1. Visualising Co-occurrence networks of the plenary debates of the European Parliament
  2. Exploring the potential of multimodal graphs for modelling European Plenary Debates
  3. Linking the European debates to Italian Parliament data: research opportunities and tools
  4. Towards Deep Syntactico-Semantic Annotation of the European Parliament Proceedings
  5. WhatTheySaid: Enriching UK parliament Debates with Semantic Web

Visualising Co-occurrence networks of the plenary debates of the European Parliament

Geert Kessels1, Pim van Bree1, Frédéric Allemand2, Marten Düring2
1 Lab1100/nodegoat, The Netherlands
2 CVCE, Luxembourg

Network analysis provides the tools to explore highly complex constellations of relations between entities in ways which go beyond the human capacity to comprehend them. The networks are composed of nodes and ties/links between nodes (also known as entities).

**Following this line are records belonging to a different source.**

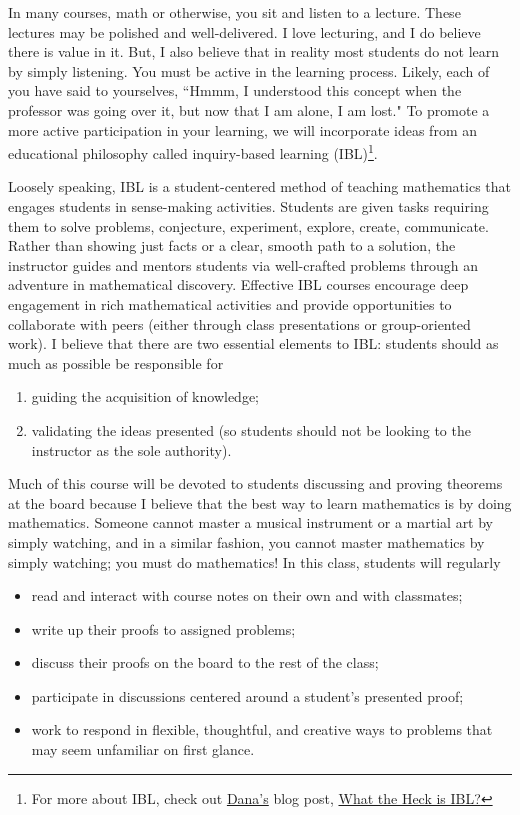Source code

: In many courses, math or otherwise, you sit and listen to a lecture. These lectures may be polished and well-delivered. I love lecturing, and I do believe there is value in it. But, I also believe that in reality most students do not learn by simply listening. You must be active in the learning process. Likely, each of you have said to yourselves, ``Hmmm, I understood this concept when the professor was going over it, but now that I am alone, I am lost." To promote a more active participation in your learning, we will incorporate ideas from an educational philosophy called inquiry-based learning (IBL)\footnote{For more about IBL, check out \href{https://danaernst.com}{Dana's} blog post, \href{http://maamathedmatters.blogspot.com/2013/05/what-heck-is-ibl.html}{What the Heck is IBL?}}.

Loosely speaking, IBL is a student-centered method of teaching mathematics that engages students in sense-making activities.  Students are given tasks requiring them to solve problems, conjecture, experiment, explore, create, communicate.  Rather than showing just facts or a clear, smooth path to a solution, the instructor guides and mentors students via well-crafted problems through an adventure in mathematical discovery.  Effective IBL courses encourage deep engagement in rich mathematical activities and provide opportunities to collaborate with peers (either through class presentations or group-oriented work). I believe that there are two essential elements to IBL: students should as much as possible be responsible for
\begin{enumerate}
\item guiding the acquisition of knowledge;
\item validating the ideas presented (so students should not be looking to the instructor as the sole authority).
\end{enumerate}


Much of this course will be devoted to students discussing and proving theorems at the board because I believe that the best way to learn mathematics is by doing mathematics. Someone cannot master a musical instrument or a martial art by simply watching, and in a similar fashion, you cannot master mathematics by simply watching; you must do mathematics! In this class, students will regularly 
\begin{itemize}
\item read and interact with course notes on their own and with classmates;
\item write up their proofs to assigned problems;
\item discuss their proofs on the board to the rest of the class;
\item participate in discussions centered around a student's presented proof;
\item work to respond in flexible, thoughtful, and creative ways to problems that may seem unfamiliar on first glance.
\end{itemize}

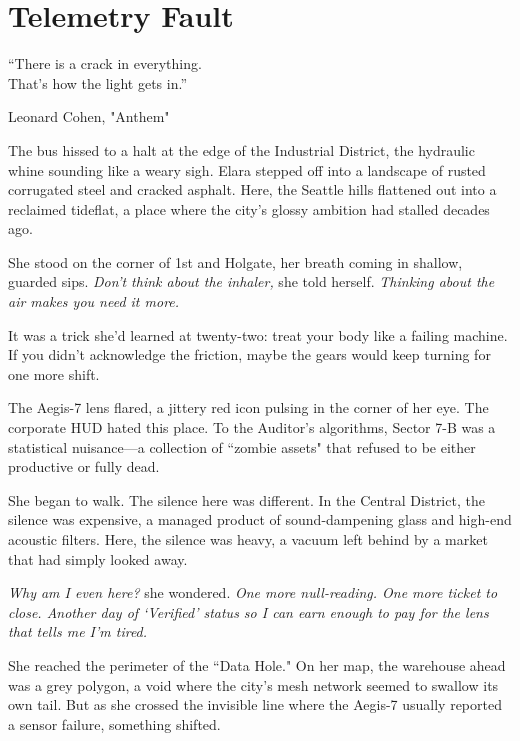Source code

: 
\chapter{Telemetry Fault}
\epigraph{``There is a crack in everything.\\ That's how the light gets in.''}{Leonard Cohen, "Anthem"}

The bus hissed to a halt at the edge of the Industrial District, the hydraulic whine sounding like a weary sigh. Elara stepped off into a landscape of rusted corrugated steel and cracked asphalt. Here, the Seattle hills flattened out into a reclaimed tideflat, a place where the city's glossy ambition had stalled decades ago.

She stood on the corner of 1st and Holgate, her breath coming in shallow, guarded sips. \textit{Don't think about the inhaler,} she told herself. \textit{Thinking about the air makes you need it more.} 

It was a trick she’d learned at twenty-two: treat your body like a failing machine. If you didn't acknowledge the friction, maybe the gears would keep turning for one more shift.


The Aegis-7 lens flared, a jittery red icon pulsing in the corner of her eye. The corporate HUD hated this place. To the Auditor’s algorithms, Sector 7-B was a statistical nuisance—a collection of ``zombie assets" that refused to be either productive or fully dead. 

She began to walk. The silence here was different. In the Central District, the silence was expensive, a managed product of sound-dampening glass and high-end acoustic filters. Here, the silence was heavy, a vacuum left behind by a market that had simply looked away.

\textit{Why am I even here?} she wondered. \textit{One more null-reading. One more ticket to close. Another day of `Verified' status so I can earn enough to pay for the lens that tells me I'm tired.}

She reached the perimeter of the ``Data Hole." On her map, the warehouse ahead was a grey polygon, a void where the city’s mesh network seemed to swallow its own tail. But as she crossed the invisible line where the Aegis-7 usually reported a sensor failure, something shifted.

The collaboration will work together in two parallel phases: (1) extend nodegoat (http://nodegoat.net/) functionality to utilise the data of TOE and transform data (2) a visual analysis of political networks manifested in the plenary debates of the European Parliament through information visualisation and knowledge construction. The nodegoat research environment facilitates this process through diachronic analysis and visualisation options, as well as various complex filtering functionalities for humanities datasets. Existing nodegoat functionality supports a variety of standard data formats such as csv, json and xml to be imported but currently does not provide the facility to import RDF, the standard data structure of the Talk of Europe (TOE). The first phase of the project proposes to extend the functionality of nodegoat by extending its existing infrastructure to enable the import of the TOE RDF dataset. This will be achieved by establishing a communication between the TOE RDF dataset and nodegoat, through the development of a new module that will [1] query the SPARQL endpoint and [2] store the response in nodegoat. Once this module has been developed the second phase of the project can be initiated the network graph of the plenary debates can be developed and analysed through the development and design of a data model which will transform the text into a social graph representing the political debates, including the networks, connections and affiliations of the participants.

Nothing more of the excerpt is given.